┌─ Supplied records

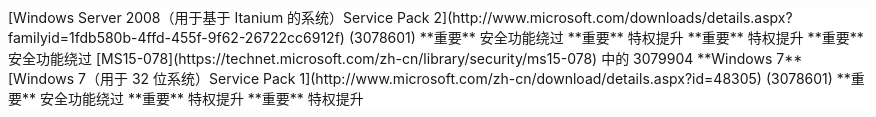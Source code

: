 </td>
</tr>
<tr>
<td style="border:1px solid black;">
[Windows Server 2008（用于基于 Itanium 的系统）Service Pack 2](http://www.microsoft.com/downloads/details.aspx?familyid=1fdb580b-4ffd-455f-9f62-26722cc6912f)  
(3078601)

</td>
<td style="border:1px solid black;">
**重要**  
安全功能绕过

</td>
<td style="border:1px solid black;">
**重要**  
特权提升

</td>
<td style="border:1px solid black;">
**重要**  
特权提升

</td>
<td style="border:1px solid black;">
**重要**  
安全功能绕过

</td>
<td style="border:1px solid black;">
[MS15-078](https://technet.microsoft.com/zh-cn/library/security/ms15-078) 中的 3079904

</td>
</tr>
<tr>
<td style="border:1px solid black;" colspan="6">
**Windows 7**

</td>
</tr>
<tr>
<td style="border:1px solid black;">
[Windows 7（用于 32 位系统）Service Pack 1](http://www.microsoft.com/zh-cn/download/details.aspx?id=48305)  
(3078601)

</td>
<td style="border:1px solid black;">
**重要**  
安全功能绕过

</td>
<td style="border:1px solid black;">
**重要**  
特权提升

</td>
<td style="border:1px solid black;">
**重要**  
特权提升
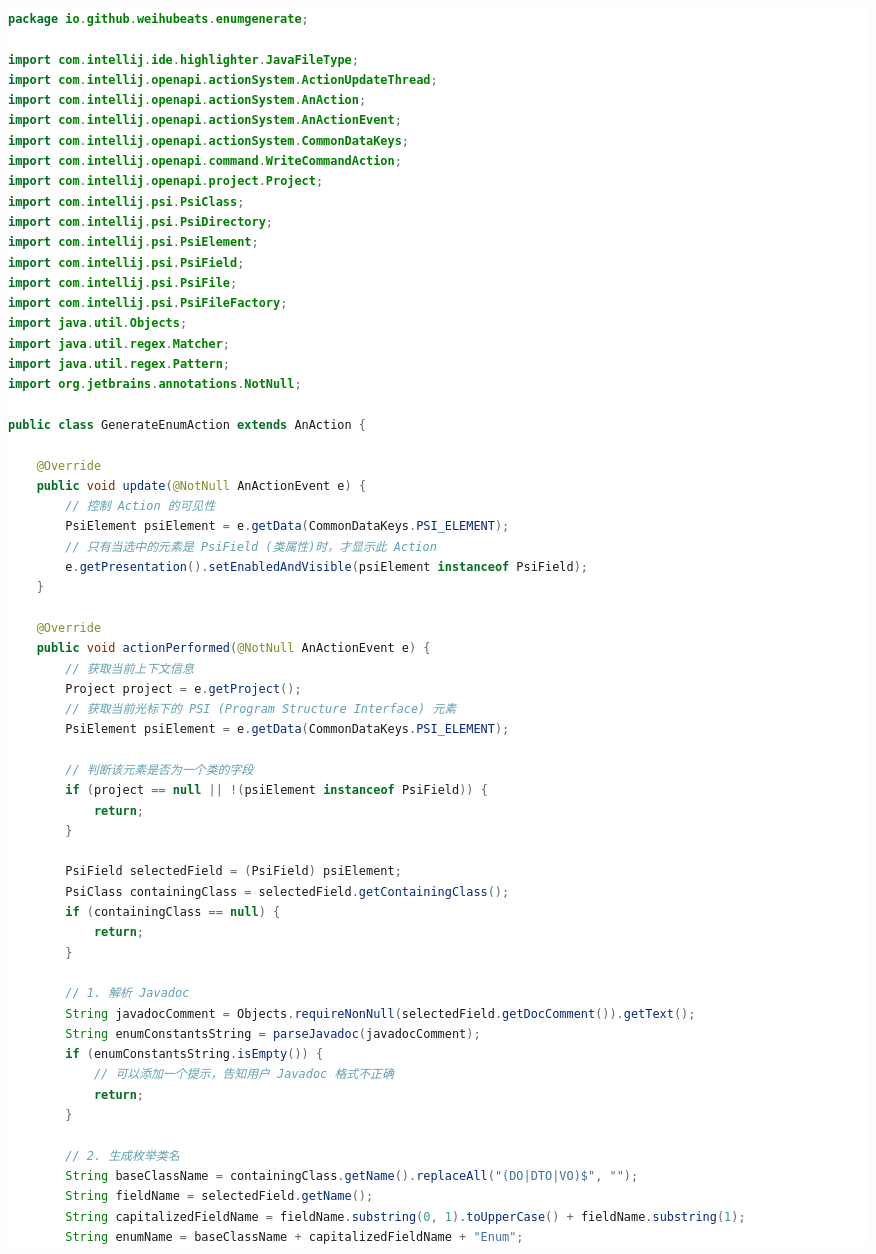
 ```java
package io.github.weihubeats.enumgenerate;

import com.intellij.ide.highlighter.JavaFileType;
import com.intellij.openapi.actionSystem.ActionUpdateThread;
import com.intellij.openapi.actionSystem.AnAction;
import com.intellij.openapi.actionSystem.AnActionEvent;
import com.intellij.openapi.actionSystem.CommonDataKeys;
import com.intellij.openapi.command.WriteCommandAction;
import com.intellij.openapi.project.Project;
import com.intellij.psi.PsiClass;
import com.intellij.psi.PsiDirectory;
import com.intellij.psi.PsiElement;
import com.intellij.psi.PsiField;
import com.intellij.psi.PsiFile;
import com.intellij.psi.PsiFileFactory;
import java.util.Objects;
import java.util.regex.Matcher;
import java.util.regex.Pattern;
import org.jetbrains.annotations.NotNull;

public class GenerateEnumAction extends AnAction {

    @Override
    public void update(@NotNull AnActionEvent e) {
        // 控制 Action 的可见性
        PsiElement psiElement = e.getData(CommonDataKeys.PSI_ELEMENT);
        // 只有当选中的元素是 PsiField (类属性)时，才显示此 Action
        e.getPresentation().setEnabledAndVisible(psiElement instanceof PsiField);
    }

    @Override
    public void actionPerformed(@NotNull AnActionEvent e) {
        // 获取当前上下文信息
        Project project = e.getProject();
        // 获取当前光标下的 PSI (Program Structure Interface) 元素
        PsiElement psiElement = e.getData(CommonDataKeys.PSI_ELEMENT);

        // 判断该元素是否为一个类的字段
        if (project == null || !(psiElement instanceof PsiField)) {
            return;
        }

        PsiField selectedField = (PsiField) psiElement;
        PsiClass containingClass = selectedField.getContainingClass();
        if (containingClass == null) {
            return;
        }

        // 1. 解析 Javadoc
        String javadocComment = Objects.requireNonNull(selectedField.getDocComment()).getText();
        String enumConstantsString = parseJavadoc(javadocComment);
        if (enumConstantsString.isEmpty()) {
            // 可以添加一个提示，告知用户 Javadoc 格式不正确
            return;
        }

        // 2. 生成枚举类名
        String baseClassName = containingClass.getName().replaceAll("(DO|DTO|VO)$", "");
        String fieldName = selectedField.getName();
        String capitalizedFieldName = fieldName.substring(0, 1).toUpperCase() + fieldName.substring(1);
        String enumName = baseClassName + capitalizedFieldName + "Enum";

```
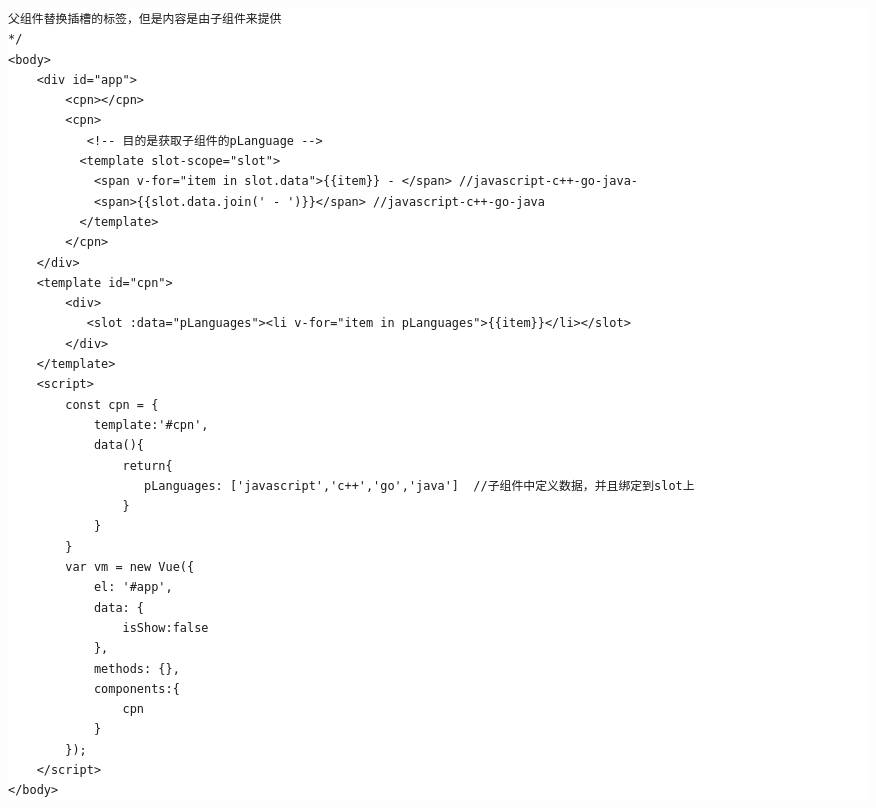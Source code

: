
 ```
父组件替换插槽的标签，但是内容是由子组件来提供
*/
<body>
    <div id="app">
        <cpn></cpn>
        <cpn>
           <!-- 目的是获取子组件的pLanguage -->
          <template slot-scope="slot">
            <span v-for="item in slot.data">{{item}} - </span> //javascript-c++-go-java-
            <span>{{slot.data.join(' - ')}}</span> //javascript-c++-go-java
          </template>
        </cpn>
    </div>
    <template id="cpn">
        <div>
           <slot :data="pLanguages"><li v-for="item in pLanguages">{{item}}</li></slot>
        </div>
    </template>
    <script>
        const cpn = {
            template:'#cpn',
            data(){
                return{
                   pLanguages: ['javascript','c++','go','java']  //子组件中定义数据，并且绑定到slot上
                }
            }
        }
        var vm = new Vue({
            el: '#app',
            data: {
                isShow:false
            },
            methods: {},
            components:{
                cpn
            }
        });
    </script>
</body>

```
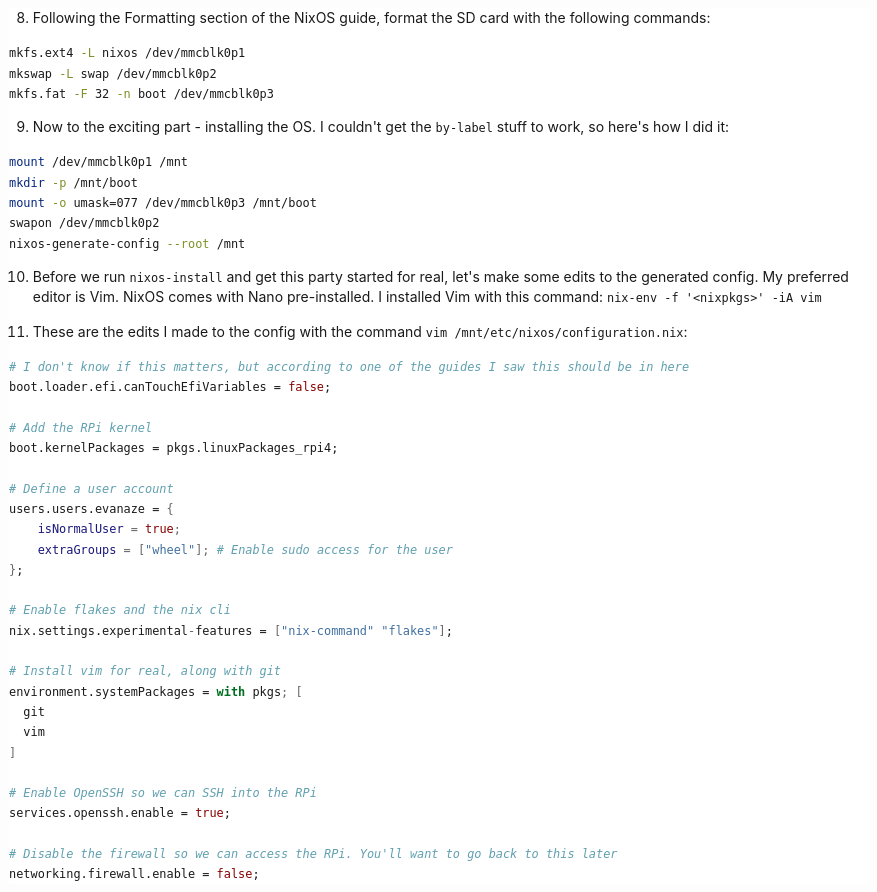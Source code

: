 8. Following the Formatting section of the NixOS guide, format the SD card with the following commands:

```bash
mkfs.ext4 -L nixos /dev/mmcblk0p1
mkswap -L swap /dev/mmcblk0p2
mkfs.fat -F 32 -n boot /dev/mmcblk0p3
```

9. Now to the exciting part - installing the OS. I couldn't get the `by-label` stuff to work, so here's how I did it:

```bash
mount /dev/mmcblk0p1 /mnt
mkdir -p /mnt/boot
mount -o umask=077 /dev/mmcblk0p3 /mnt/boot
swapon /dev/mmcblk0p2
nixos-generate-config --root /mnt
```

10. Before we run `nixos-install` and get this party started for real, let's make some edits to the generated config. My preferred editor is Vim. NixOS comes with Nano pre-installed. I installed Vim with this command: `nix-env -f '<nixpkgs>' -iA vim`

11. These are the edits I made to the config with the command `vim /mnt/etc/nixos/configuration.nix`:

```nix
# I don't know if this matters, but according to one of the guides I saw this should be in here
boot.loader.efi.canTouchEfiVariables = false;

# Add the RPi kernel
boot.kernelPackages = pkgs.linuxPackages_rpi4;

# Define a user account
users.users.evanaze = {
    isNormalUser = true;
    extraGroups = ["wheel"]; # Enable sudo access for the user
};

# Enable flakes and the nix cli
nix.settings.experimental-features = ["nix-command" "flakes"];

# Install vim for real, along with git
environment.systemPackages = with pkgs; [
  git
  vim
]

# Enable OpenSSH so we can SSH into the RPi
services.openssh.enable = true;

# Disable the firewall so we can access the RPi. You'll want to go back to this later
networking.firewall.enable = false;
```

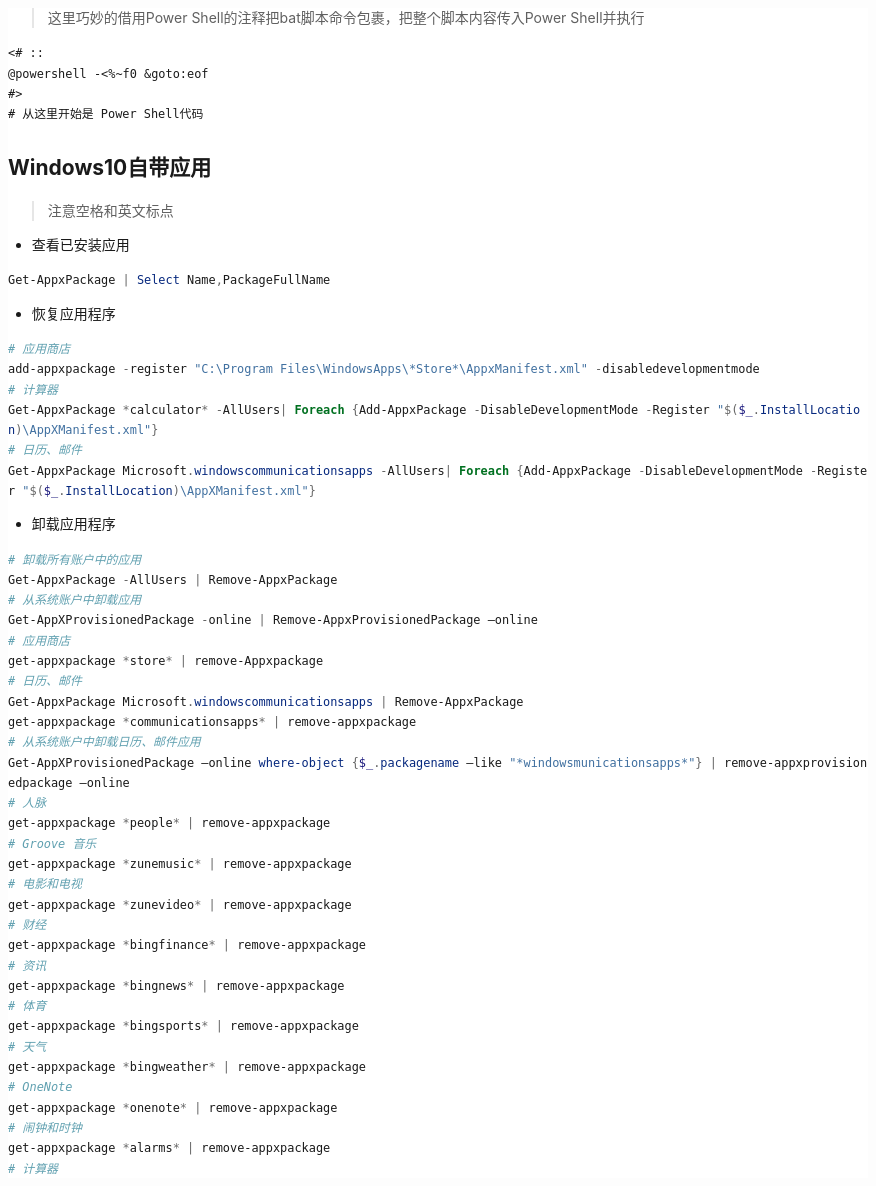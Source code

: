 > 这里巧妙的借用Power Shell的注释把bat脚本命令包裹，把整个脚本内容传入Power Shell并执行

```batch
<# ::
@powershell -<%~f0 &goto:eof
#>
# 从这里开始是 Power Shell代码
```


## Windows10自带应用

> 注意空格和英文标点

- 查看已安装应用

```powershell
Get-AppxPackage | Select Name,PackageFullName
```

- 恢复应用程序

```powershell
# 应用商店
add-appxpackage -register "C:\Program Files\WindowsApps\*Store*\AppxManifest.xml" -disabledevelopmentmode
# 计算器
Get-AppxPackage *calculator* -AllUsers| Foreach {Add-AppxPackage -DisableDevelopmentMode -Register "$($_.InstallLocation)\AppXManifest.xml"}
# 日历、邮件
Get-AppxPackage Microsoft.windowscommunicationsapps -AllUsers| Foreach {Add-AppxPackage -DisableDevelopmentMode -Register "$($_.InstallLocation)\AppXManifest.xml"}
```

- 卸载应用程序

```powershell
# 卸载所有账户中的应用
Get-AppxPackage -AllUsers | Remove-AppxPackage
# 从系统账户中卸载应用
Get-AppXProvisionedPackage -online | Remove-AppxProvisionedPackage –online
# 应用商店
get-appxpackage *store* | remove-Appxpackage
# 日历、邮件
Get-AppxPackage Microsoft.windowscommunicationsapps | Remove-AppxPackage
get-appxpackage *communicationsapps* | remove-appxpackage
# 从系统账户中卸载日历、邮件应用
Get-AppXProvisionedPackage –online where-object {$_.packagename –like "*windowsmunicationsapps*"} | remove-appxprovisionedpackage –online
# 人脉
get-appxpackage *people* | remove-appxpackage
# Groove 音乐
get-appxpackage *zunemusic* | remove-appxpackage
# 电影和电视
get-appxpackage *zunevideo* | remove-appxpackage
# 财经
get-appxpackage *bingfinance* | remove-appxpackage
# 资讯
get-appxpackage *bingnews* | remove-appxpackage
# 体育
get-appxpackage *bingsports* | remove-appxpackage
# 天气
get-appxpackage *bingweather* | remove-appxpackage
# OneNote
get-appxpackage *onenote* | remove-appxpackage
# 闹钟和时钟
get-appxpackage *alarms* | remove-appxpackage
# 计算器
```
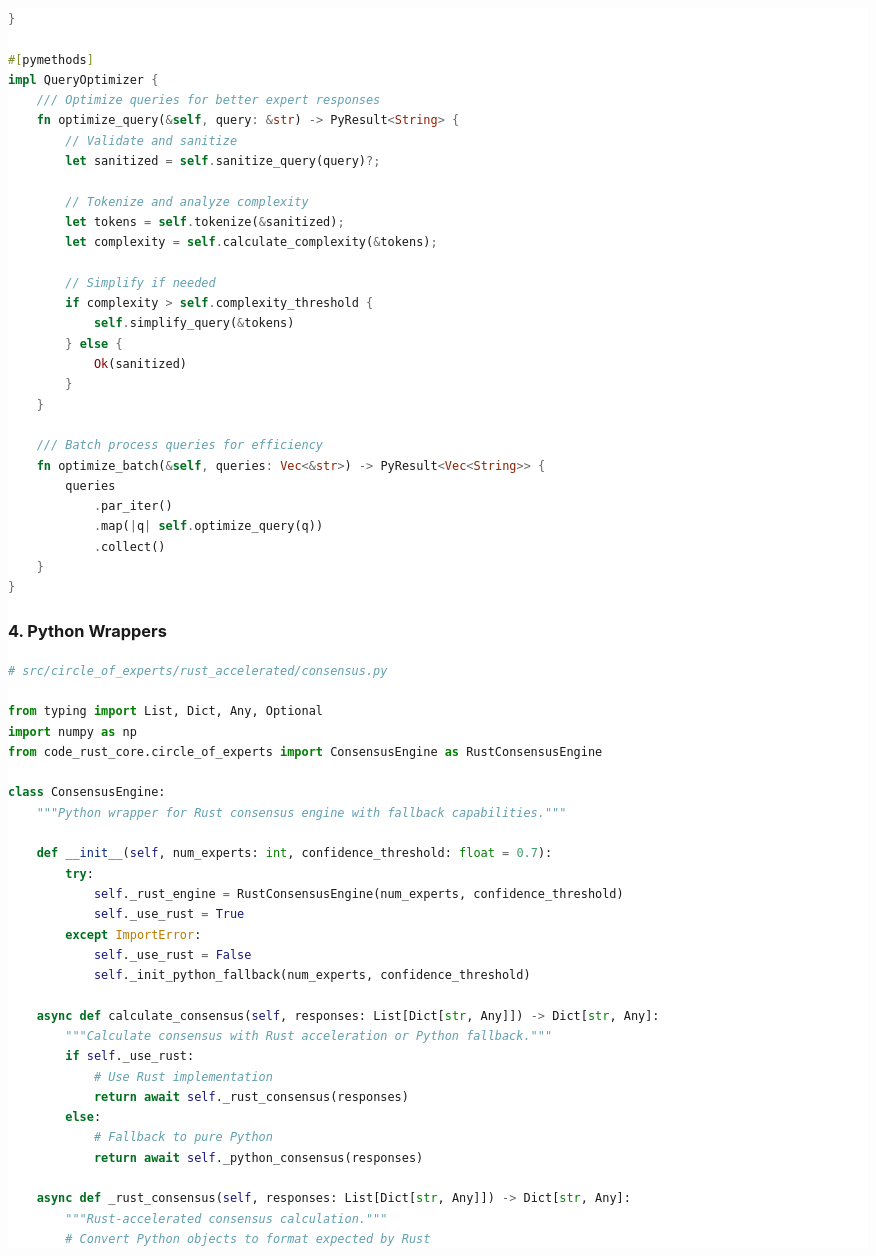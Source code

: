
```rust
}

#[pymethods]
impl QueryOptimizer {
    /// Optimize queries for better expert responses
    fn optimize_query(&self, query: &str) -> PyResult<String> {
        // Validate and sanitize
        let sanitized = self.sanitize_query(query)?;
        
        // Tokenize and analyze complexity
        let tokens = self.tokenize(&sanitized);
        let complexity = self.calculate_complexity(&tokens);
        
        // Simplify if needed
        if complexity > self.complexity_threshold {
            self.simplify_query(&tokens)
        } else {
            Ok(sanitized)
        }
    }
    
    /// Batch process queries for efficiency
    fn optimize_batch(&self, queries: Vec<&str>) -> PyResult<Vec<String>> {
        queries
            .par_iter()
            .map(|q| self.optimize_query(q))
            .collect()
    }
}
```

### 4. Python Wrappers

```python
# src/circle_of_experts/rust_accelerated/consensus.py

from typing import List, Dict, Any, Optional
import numpy as np
from code_rust_core.circle_of_experts import ConsensusEngine as RustConsensusEngine

class ConsensusEngine:
    """Python wrapper for Rust consensus engine with fallback capabilities."""
    
    def __init__(self, num_experts: int, confidence_threshold: float = 0.7):
        try:
            self._rust_engine = RustConsensusEngine(num_experts, confidence_threshold)
            self._use_rust = True
        except ImportError:
            self._use_rust = False
            self._init_python_fallback(num_experts, confidence_threshold)
    
    async def calculate_consensus(self, responses: List[Dict[str, Any]]) -> Dict[str, Any]:
        """Calculate consensus with Rust acceleration or Python fallback."""
        if self._use_rust:
            # Use Rust implementation
            return await self._rust_consensus(responses)
        else:
            # Fallback to pure Python
            return await self._python_consensus(responses)
    
    async def _rust_consensus(self, responses: List[Dict[str, Any]]) -> Dict[str, Any]:
        """Rust-accelerated consensus calculation."""
        # Convert Python objects to format expected by Rust
```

└─

Problem description
Wherever a line in the entries above holds "public", copy that line.

Answer section
public class GenerateEnumAction extends AnAction {
    public void update(@NotNull AnActionEvent e) {
    public void actionPerformed(@NotNull AnActionEvent e) {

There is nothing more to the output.